Re: Collapsing a string to unique characters by ikegami (Patriarch) on Jan 09, 2009 at 14:02 UTC
In existing order: `perl -nle"my %seen; print grep !$seen{$_}++, /./g"` [download] In lexical order: `perl -nle"my %seen; print sort grep !$seen{$_}++, /./g"` [download] By the way, the `chomp` is useless because `-nl` already chomps. `>perl -MO=Deparse -nle"foo()" BEGIN { $/ = "\n"; $\ = "\n"; } LINE: while (defined($_ = <ARGV>)) { chomp $_; foo(); } -e syntax OK` [download] Update: Oops, I had my tests inverted. Fixed.	[reply] [d/l] [select]
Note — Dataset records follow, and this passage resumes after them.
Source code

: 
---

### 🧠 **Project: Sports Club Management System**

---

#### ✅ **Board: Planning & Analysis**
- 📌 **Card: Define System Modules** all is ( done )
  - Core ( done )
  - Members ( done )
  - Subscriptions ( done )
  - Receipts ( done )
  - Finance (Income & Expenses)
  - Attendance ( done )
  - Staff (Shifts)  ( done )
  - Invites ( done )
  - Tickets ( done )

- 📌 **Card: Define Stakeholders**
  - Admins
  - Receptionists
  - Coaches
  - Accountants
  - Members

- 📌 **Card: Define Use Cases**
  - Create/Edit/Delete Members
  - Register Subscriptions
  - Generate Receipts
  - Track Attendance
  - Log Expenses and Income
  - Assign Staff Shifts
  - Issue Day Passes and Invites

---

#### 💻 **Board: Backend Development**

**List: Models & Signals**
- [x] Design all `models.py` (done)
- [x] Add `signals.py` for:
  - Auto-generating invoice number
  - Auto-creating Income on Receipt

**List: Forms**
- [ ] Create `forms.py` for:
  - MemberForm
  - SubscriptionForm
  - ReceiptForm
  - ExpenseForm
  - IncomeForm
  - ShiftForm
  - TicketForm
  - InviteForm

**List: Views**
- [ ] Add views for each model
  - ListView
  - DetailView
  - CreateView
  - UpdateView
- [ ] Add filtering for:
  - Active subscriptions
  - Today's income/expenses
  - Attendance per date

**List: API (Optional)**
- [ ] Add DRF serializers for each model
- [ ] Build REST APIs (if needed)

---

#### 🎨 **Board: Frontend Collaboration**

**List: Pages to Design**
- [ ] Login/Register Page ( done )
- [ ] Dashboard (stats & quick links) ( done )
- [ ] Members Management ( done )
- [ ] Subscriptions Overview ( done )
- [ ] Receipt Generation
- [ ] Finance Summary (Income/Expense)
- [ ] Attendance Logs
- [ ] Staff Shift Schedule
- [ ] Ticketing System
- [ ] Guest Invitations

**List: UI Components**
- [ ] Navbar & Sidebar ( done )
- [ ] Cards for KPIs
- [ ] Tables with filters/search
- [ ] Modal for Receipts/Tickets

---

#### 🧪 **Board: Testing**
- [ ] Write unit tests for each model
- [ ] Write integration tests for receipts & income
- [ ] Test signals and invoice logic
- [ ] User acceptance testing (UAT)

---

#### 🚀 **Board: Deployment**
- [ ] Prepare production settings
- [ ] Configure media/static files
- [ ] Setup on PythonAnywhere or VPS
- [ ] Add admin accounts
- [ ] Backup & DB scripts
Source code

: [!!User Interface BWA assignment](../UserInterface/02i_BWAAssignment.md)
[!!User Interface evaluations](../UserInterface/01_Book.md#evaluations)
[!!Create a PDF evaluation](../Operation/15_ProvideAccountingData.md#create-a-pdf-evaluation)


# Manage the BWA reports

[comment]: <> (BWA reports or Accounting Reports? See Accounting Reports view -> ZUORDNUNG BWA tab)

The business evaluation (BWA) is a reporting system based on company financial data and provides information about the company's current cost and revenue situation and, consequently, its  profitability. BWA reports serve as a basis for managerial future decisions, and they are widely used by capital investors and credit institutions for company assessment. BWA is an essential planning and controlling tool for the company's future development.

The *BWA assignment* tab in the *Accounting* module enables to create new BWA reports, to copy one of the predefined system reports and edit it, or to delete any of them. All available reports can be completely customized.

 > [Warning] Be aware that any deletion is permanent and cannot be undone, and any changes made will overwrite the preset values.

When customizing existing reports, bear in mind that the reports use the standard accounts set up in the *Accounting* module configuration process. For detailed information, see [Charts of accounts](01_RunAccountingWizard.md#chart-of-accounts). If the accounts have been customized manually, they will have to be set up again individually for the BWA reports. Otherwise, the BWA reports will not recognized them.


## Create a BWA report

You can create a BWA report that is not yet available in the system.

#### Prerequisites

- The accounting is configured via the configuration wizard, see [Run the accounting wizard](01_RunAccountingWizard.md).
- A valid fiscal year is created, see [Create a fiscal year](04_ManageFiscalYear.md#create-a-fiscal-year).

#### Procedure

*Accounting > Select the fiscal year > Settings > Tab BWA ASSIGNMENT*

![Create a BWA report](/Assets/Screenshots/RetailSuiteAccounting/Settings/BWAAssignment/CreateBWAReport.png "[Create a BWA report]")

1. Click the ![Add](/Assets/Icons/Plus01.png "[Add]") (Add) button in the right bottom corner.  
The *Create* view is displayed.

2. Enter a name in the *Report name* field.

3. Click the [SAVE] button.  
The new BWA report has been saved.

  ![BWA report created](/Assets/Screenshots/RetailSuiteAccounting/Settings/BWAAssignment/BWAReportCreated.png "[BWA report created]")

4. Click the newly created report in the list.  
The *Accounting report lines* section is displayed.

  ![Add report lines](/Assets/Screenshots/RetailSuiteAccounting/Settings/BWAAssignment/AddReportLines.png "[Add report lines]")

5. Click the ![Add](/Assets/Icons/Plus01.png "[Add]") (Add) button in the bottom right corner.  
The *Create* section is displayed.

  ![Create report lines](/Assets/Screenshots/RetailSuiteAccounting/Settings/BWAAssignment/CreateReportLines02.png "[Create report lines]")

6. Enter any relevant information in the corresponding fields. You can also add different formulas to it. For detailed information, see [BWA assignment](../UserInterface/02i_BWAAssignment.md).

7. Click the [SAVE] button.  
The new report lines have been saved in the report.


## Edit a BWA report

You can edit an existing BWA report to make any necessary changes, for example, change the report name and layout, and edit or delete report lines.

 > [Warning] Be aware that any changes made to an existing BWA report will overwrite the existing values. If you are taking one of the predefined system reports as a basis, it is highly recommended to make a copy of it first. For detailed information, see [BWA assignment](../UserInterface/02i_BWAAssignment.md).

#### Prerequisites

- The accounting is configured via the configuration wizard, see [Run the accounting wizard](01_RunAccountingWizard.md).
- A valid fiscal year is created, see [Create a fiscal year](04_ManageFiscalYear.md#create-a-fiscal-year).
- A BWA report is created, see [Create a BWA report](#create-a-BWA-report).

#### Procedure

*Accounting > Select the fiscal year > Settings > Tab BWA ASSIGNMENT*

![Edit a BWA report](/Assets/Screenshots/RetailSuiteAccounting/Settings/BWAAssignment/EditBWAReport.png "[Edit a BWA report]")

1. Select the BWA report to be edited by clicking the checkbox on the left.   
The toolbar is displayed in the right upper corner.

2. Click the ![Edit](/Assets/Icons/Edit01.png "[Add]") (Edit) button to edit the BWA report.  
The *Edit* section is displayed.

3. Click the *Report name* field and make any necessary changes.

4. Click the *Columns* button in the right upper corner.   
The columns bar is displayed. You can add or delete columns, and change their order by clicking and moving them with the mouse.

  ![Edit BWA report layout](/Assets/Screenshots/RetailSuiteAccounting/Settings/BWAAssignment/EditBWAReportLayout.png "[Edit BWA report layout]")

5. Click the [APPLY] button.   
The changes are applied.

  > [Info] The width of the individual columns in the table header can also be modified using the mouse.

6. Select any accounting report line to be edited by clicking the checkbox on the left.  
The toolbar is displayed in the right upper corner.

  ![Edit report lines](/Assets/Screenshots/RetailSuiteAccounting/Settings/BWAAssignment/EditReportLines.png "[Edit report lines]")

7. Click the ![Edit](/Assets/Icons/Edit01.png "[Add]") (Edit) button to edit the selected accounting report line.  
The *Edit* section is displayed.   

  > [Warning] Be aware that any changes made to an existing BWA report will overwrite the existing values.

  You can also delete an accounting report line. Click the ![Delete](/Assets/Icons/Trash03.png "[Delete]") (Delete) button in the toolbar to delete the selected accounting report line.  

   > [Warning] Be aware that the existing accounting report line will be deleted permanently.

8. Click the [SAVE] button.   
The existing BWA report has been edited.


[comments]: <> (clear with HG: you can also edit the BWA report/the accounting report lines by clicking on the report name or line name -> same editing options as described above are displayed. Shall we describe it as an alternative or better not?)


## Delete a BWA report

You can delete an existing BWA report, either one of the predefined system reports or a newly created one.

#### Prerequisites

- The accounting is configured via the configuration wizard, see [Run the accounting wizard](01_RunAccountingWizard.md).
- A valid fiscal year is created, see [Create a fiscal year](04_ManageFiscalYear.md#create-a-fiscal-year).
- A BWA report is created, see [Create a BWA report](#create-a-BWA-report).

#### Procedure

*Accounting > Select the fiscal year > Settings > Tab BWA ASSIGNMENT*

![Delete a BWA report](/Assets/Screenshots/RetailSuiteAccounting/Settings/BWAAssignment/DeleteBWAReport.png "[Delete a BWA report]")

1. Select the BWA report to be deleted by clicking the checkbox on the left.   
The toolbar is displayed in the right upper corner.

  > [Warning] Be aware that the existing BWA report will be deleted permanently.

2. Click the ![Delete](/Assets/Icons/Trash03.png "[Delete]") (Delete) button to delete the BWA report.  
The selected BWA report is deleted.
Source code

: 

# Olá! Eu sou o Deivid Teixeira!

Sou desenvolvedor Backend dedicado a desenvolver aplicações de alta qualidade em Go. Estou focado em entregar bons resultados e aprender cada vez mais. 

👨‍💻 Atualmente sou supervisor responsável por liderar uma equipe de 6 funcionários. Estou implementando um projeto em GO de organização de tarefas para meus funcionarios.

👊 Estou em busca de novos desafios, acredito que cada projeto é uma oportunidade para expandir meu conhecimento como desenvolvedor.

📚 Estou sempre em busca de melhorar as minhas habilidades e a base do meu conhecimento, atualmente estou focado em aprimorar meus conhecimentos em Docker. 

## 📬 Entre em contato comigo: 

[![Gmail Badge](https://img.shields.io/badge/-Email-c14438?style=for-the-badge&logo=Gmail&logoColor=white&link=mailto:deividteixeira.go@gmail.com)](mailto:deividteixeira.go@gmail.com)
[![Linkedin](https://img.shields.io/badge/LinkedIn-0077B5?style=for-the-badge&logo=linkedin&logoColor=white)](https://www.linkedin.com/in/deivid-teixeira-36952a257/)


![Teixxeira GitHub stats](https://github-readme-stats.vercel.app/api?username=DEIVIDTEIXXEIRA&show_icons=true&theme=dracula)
Re^2: Collapsing a string to unique characters by dwhite20899 (Friar) on Jan 09, 2009 at 14:17 UTC
ikegami, I tried the lexical order method, and it's almost what I need... On a mac, I get this output: `FMMNllltuwwxxxz 13AEITfhlllstxx /39CMMNhhlllllluuwwxxx 8ELMMfhllllxxx 49MMdhllllouxx 2239MMlllquxxxx 018AMMPPQTbbffhllllx /2559Mllrtuuwwxz` [download] If I change `$seen{$_}++` to `$seen{$_}+=2` then I get this: `/034589BDFFHKMMMNNUXabcfghjllllnqsttuuwwwxxxxyzz /112334589AACEEGIIKLMNPQRSTTbdeffhhjkllllnopqssttuxxx //01335899ABCCIMMMNNRTVYbcdefghhhjkllllllloqtuuuwwwxxxxy /035889BEEFKLLMMMNOPQTabcffghhlllllmqrtuvwxxxx +/134456899ACGKMMMNOQWbddghhlllllmnooqrtuuwxxx /2223345899ABDEFGHIMMMNORTabdfhillllnqqtuuwxxxxxyz +/00113457889AACEIMMMNPPPQQTTZabbbcefffghhlllllmqtuwxx //2234555899ACGILMMNOQUbehlllmoqrrsttuuuwwwxxyzz` [download] which DOES list all the chars used, but has duplicates.	[reply] [d/l] [select]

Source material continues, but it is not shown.